Data extracted from a collection:
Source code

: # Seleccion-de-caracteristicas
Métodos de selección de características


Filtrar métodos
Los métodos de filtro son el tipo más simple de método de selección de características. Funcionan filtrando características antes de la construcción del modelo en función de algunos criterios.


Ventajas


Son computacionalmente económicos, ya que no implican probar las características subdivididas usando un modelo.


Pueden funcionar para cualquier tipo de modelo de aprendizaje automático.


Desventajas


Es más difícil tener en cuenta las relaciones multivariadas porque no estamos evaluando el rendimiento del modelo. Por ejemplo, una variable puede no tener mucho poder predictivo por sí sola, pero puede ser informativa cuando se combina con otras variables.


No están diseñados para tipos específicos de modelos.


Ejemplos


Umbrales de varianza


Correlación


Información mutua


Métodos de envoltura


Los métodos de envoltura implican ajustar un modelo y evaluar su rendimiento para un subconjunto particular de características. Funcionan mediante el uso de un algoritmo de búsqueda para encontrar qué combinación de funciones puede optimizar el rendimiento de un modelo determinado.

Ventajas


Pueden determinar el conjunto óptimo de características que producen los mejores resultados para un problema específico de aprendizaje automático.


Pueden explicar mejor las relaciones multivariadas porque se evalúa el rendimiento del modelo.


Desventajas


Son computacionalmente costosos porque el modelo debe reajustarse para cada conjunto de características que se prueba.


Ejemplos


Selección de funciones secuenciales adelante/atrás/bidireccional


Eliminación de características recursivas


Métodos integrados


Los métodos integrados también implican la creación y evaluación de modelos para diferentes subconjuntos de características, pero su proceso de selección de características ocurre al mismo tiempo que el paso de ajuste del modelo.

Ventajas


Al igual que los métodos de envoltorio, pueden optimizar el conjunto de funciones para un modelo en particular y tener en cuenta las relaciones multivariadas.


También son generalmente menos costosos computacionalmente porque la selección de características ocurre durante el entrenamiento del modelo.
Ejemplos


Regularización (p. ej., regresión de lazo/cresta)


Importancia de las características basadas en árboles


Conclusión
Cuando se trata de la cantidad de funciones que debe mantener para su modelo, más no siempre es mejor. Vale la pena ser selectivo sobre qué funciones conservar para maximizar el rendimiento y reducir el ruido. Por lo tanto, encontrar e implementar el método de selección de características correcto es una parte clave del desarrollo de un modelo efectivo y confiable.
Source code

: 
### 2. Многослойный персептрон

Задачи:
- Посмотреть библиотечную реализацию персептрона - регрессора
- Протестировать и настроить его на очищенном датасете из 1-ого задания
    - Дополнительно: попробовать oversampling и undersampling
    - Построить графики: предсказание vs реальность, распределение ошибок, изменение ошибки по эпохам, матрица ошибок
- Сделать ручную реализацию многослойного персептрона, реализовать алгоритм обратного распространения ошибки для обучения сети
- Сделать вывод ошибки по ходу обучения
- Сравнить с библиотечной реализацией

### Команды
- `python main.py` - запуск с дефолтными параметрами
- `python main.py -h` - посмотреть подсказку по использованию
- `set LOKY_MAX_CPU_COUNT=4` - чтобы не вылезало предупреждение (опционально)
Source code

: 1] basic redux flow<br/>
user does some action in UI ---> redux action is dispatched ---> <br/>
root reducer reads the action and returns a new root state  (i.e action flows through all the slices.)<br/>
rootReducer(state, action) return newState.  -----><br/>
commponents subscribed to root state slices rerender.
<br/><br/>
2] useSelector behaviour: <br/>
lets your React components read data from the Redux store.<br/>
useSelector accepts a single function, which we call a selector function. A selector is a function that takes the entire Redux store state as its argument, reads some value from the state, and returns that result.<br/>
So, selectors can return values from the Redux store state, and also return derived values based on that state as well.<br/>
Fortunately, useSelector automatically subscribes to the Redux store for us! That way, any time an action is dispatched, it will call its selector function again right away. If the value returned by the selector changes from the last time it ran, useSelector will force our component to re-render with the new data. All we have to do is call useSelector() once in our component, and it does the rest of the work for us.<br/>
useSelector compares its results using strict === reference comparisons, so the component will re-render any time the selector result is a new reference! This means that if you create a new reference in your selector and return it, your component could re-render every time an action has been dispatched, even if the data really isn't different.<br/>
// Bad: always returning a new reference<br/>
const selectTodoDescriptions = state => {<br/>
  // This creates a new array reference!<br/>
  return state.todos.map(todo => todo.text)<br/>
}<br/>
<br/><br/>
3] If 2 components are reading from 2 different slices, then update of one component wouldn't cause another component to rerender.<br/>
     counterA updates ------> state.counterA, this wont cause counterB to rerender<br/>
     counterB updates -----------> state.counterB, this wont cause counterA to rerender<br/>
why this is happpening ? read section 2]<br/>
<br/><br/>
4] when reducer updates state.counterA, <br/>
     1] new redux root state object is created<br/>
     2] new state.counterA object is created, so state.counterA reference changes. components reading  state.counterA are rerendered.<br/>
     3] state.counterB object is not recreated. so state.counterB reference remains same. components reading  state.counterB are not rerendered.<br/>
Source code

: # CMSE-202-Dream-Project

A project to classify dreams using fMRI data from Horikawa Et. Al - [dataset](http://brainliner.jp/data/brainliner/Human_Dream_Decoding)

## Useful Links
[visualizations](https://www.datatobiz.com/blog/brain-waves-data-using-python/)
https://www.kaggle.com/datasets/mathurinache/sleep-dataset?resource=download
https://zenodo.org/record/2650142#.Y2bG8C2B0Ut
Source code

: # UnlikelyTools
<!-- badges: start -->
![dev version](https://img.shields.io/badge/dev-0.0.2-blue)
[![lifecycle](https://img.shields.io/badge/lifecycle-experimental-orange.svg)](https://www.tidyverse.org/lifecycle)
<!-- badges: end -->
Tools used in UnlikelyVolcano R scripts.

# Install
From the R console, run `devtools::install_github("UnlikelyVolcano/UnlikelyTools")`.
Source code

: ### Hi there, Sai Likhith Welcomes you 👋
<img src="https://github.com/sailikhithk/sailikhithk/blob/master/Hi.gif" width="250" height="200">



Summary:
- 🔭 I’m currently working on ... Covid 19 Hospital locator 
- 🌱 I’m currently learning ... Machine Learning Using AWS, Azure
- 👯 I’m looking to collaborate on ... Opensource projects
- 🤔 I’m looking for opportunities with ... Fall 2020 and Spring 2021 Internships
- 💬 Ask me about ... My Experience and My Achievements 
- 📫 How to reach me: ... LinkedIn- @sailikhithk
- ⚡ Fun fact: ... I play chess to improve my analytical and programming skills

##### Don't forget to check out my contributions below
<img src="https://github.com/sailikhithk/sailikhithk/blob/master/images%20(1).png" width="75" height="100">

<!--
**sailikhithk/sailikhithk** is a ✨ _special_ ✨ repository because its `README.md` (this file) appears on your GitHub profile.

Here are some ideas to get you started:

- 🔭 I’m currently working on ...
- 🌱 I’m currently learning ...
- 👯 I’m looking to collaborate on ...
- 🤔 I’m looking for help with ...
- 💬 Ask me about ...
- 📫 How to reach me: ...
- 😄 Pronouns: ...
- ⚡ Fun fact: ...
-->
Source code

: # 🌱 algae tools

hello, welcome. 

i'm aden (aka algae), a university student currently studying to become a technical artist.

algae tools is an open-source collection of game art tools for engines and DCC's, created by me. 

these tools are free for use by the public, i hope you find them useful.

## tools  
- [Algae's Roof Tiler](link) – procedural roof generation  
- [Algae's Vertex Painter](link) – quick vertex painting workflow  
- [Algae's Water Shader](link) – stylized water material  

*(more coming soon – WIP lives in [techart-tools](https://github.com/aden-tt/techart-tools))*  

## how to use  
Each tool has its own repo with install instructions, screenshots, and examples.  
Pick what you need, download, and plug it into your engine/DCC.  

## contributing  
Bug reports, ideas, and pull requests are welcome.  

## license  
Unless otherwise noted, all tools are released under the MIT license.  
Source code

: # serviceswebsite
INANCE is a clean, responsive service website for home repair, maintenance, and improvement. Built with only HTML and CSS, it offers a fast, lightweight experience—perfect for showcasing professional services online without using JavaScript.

▸ ACTIVITY
Please write out the data again exactly as it stands.

▸ RESULT OF THIS TASK
Source code

: # Seleccion-de-caracteristicas
Métodos de selección de características


Filtrar métodos
Los métodos de filtro son el tipo más simple de método de selección de características. Funcionan filtrando características antes de la construcción del modelo en función de algunos criterios.


Ventajas


Son computacionalmente económicos, ya que no implican probar las características subdivididas usando un modelo.


Pueden funcionar para cualquier tipo de modelo de aprendizaje automático.


Desventajas


Es más difícil tener en cuenta las relaciones multivariadas porque no estamos evaluando el rendimiento del modelo. Por ejemplo, una variable puede no tener mucho poder predictivo por sí sola, pero puede ser informativa cuando se combina con otras variables.


No están diseñados para tipos específicos de modelos.


Ejemplos


Umbrales de varianza


Correlación


Información mutua


Métodos de envoltura


Los métodos de envoltura implican ajustar un modelo y evaluar su rendimiento para un subconjunto particular de características. Funcionan mediante el uso de un algoritmo de búsqueda para encontrar qué combinación de funciones puede optimizar el rendimiento de un modelo determinado.

Ventajas


Pueden determinar el conjunto óptimo de características que producen los mejores resultados para un problema específico de aprendizaje automático.


Pueden explicar mejor las relaciones multivariadas porque se evalúa el rendimiento del modelo.


Desventajas


Son computacionalmente costosos porque el modelo debe reajustarse para cada conjunto de características que se prueba.


Ejemplos


Selección de funciones secuenciales adelante/atrás/bidireccional


Eliminación de características recursivas


Métodos integrados


Los métodos integrados también implican la creación y evaluación de modelos para diferentes subconjuntos de características, pero su proceso de selección de características ocurre al mismo tiempo que el paso de ajuste del modelo.

Ventajas


Al igual que los métodos de envoltorio, pueden optimizar el conjunto de funciones para un modelo en particular y tener en cuenta las relaciones multivariadas.


También son generalmente menos costosos computacionalmente porque la selección de características ocurre durante el entrenamiento del modelo.
Ejemplos


Regularización (p. ej., regresión de lazo/cresta)


Importancia de las características basadas en árboles


Conclusión
Cuando se trata de la cantidad de funciones que debe mantener para su modelo, más no siempre es mejor. Vale la pena ser selectivo sobre qué funciones conservar para maximizar el rendimiento y reducir el ruido. Por lo tanto, encontrar e implementar el método de selección de características correcto es una parte clave del desarrollo de un modelo efectivo y confiable.
Source code

: 
### 2. Многослойный персептрон

Задачи:
- Посмотреть библиотечную реализацию персептрона - регрессора
- Протестировать и настроить его на очищенном датасете из 1-ого задания
    - Дополнительно: попробовать oversampling и undersampling
    - Построить графики: предсказание vs реальность, распределение ошибок, изменение ошибки по эпохам, матрица ошибок
- Сделать ручную реализацию многослойного персептрона, реализовать алгоритм обратного распространения ошибки для обучения сети
- Сделать вывод ошибки по ходу обучения
- Сравнить с библиотечной реализацией

### Команды
- `python main.py` - запуск с дефолтными параметрами
- `python main.py -h` - посмотреть подсказку по использованию
- `set LOKY_MAX_CPU_COUNT=4` - чтобы не вылезало предупреждение (опционально)
Source code

: 1] basic redux flow<br/>
user does some action in UI ---> redux action is dispatched ---> <br/>
root reducer reads the action and returns a new root state  (i.e action flows through all the slices.)<br/>
rootReducer(state, action) return newState.  -----><br/>
commponents subscribed to root state slices rerender.
<br/><br/>
2] useSelector behaviour: <br/>
lets your React components read data from the Redux store.<br/>
useSelector accepts a single function, which we call a selector function. A selector is a function that takes the entire Redux store state as its argument, reads some value from the state, and returns that result.<br/>
So, selectors can return values from the Redux store state, and also return derived values based on that state as well.<br/>
Fortunately, useSelector automatically subscribes to the Redux store for us! That way, any time an action is dispatched, it will call its selector function again right away. If the value returned by the selector changes from the last time it ran, useSelector will force our component to re-render with the new data. All we have to do is call useSelector() once in our component, and it does the rest of the work for us.<br/>
useSelector compares its results using strict === reference comparisons, so the component will re-render any time the selector result is a new reference! This means that if you create a new reference in your selector and return it, your component could re-render every time an action has been dispatched, even if the data really isn't different.<br/>
// Bad: always returning a new reference<br/>
const selectTodoDescriptions = state => {<br/>
  // This creates a new array reference!<br/>
  return state.todos.map(todo => todo.text)<br/>
}<br/>
<br/><br/>
3] If 2 components are reading from 2 different slices, then update of one component wouldn't cause another component to rerender.<br/>
     counterA updates ------> state.counterA, this wont cause counterB to rerender<br/>
     counterB updates -----------> state.counterB, this wont cause counterA to rerender<br/>
why this is happpening ? read section 2]<br/>
<br/><br/>
4] when reducer updates state.counterA, <br/>
     1] new redux root state object is created<br/>
     2] new state.counterA object is created, so state.counterA reference changes. components reading  state.counterA are rerendered.<br/>
     3] state.counterB object is not recreated. so state.counterB reference remains same. components reading  state.counterB are not rerendered.<br/>
Source code

: # CMSE-202-Dream-Project

A project to classify dreams using fMRI data from Horikawa Et. Al - [dataset](http://brainliner.jp/data/brainliner/Human_Dream_Decoding)

## Useful Links
[visualizations](https://www.datatobiz.com/blog/brain-waves-data-using-python/)
https://www.kaggle.com/datasets/mathurinache/sleep-dataset?resource=download
https://zenodo.org/record/2650142#.Y2bG8C2B0Ut
Source code

: # UnlikelyTools
<!-- badges: start -->
![dev version](https://img.shields.io/badge/dev-0.0.2-blue)
[![lifecycle](https://img.shields.io/badge/lifecycle-experimental-orange.svg)](https://www.tidyverse.org/lifecycle)
<!-- badges: end -->
Tools used in UnlikelyVolcano R scripts.

# Install
From the R console, run `devtools::install_github("UnlikelyVolcano/UnlikelyTools")`.
Source code

: ### Hi there, Sai Likhith Welcomes you 👋
<img src="https://github.com/sailikhithk/sailikhithk/blob/master/Hi.gif" width="250" height="200">



Summary:
- 🔭 I’m currently working on ... Covid 19 Hospital locator 
- 🌱 I’m currently learning ... Machine Learning Using AWS, Azure
- 👯 I’m looking to collaborate on ... Opensource projects
- 🤔 I’m looking for opportunities with ... Fall 2020 and Spring 2021 Internships
- 💬 Ask me about ... My Experience and My Achievements 
- 📫 How to reach me: ... LinkedIn- @sailikhithk
- ⚡ Fun fact: ... I play chess to improve my analytical and programming skills

##### Don't forget to check out my contributions below
<img src="https://github.com/sailikhithk/sailikhithk/blob/master/images%20(1).png" width="75" height="100">

<!--
**sailikhithk/sailikhithk** is a ✨ _special_ ✨ repository because its `README.md` (this file) appears on your GitHub profile.

Here are some ideas to get you started:

- 🔭 I’m currently working on ...
- 🌱 I’m currently learning ...
- 👯 I’m looking to collaborate on ...
- 🤔 I’m looking for help with ...
- 💬 Ask me about ...
- 📫 How to reach me: ...
- 😄 Pronouns: ...
- ⚡ Fun fact: ...
-->
Source code

: # 🌱 algae tools

hello, welcome. 

i'm aden (aka algae), a university student currently studying to become a technical artist.

algae tools is an open-source collection of game art tools for engines and DCC's, created by me. 

these tools are free for use by the public, i hope you find them useful.

## tools  
- [Algae's Roof Tiler](link) – procedural roof generation  
- [Algae's Vertex Painter](link) – quick vertex painting workflow  
- [Algae's Water Shader](link) – stylized water material  

*(more coming soon – WIP lives in [techart-tools](https://github.com/aden-tt/techart-tools))*  

## how to use  
Each tool has its own repo with install instructions, screenshots, and examples.  
Pick what you need, download, and plug it into your engine/DCC.  

## contributing  
Bug reports, ideas, and pull requests are welcome.  

## license  
Unless otherwise noted, all tools are released under the MIT license.  
Source code

: # serviceswebsite
INANCE is a clean, responsive service website for home repair, maintenance, and improvement. Built with only HTML and CSS, it offers a fast, lightweight experience—perfect for showcasing professional services online without using JavaScript.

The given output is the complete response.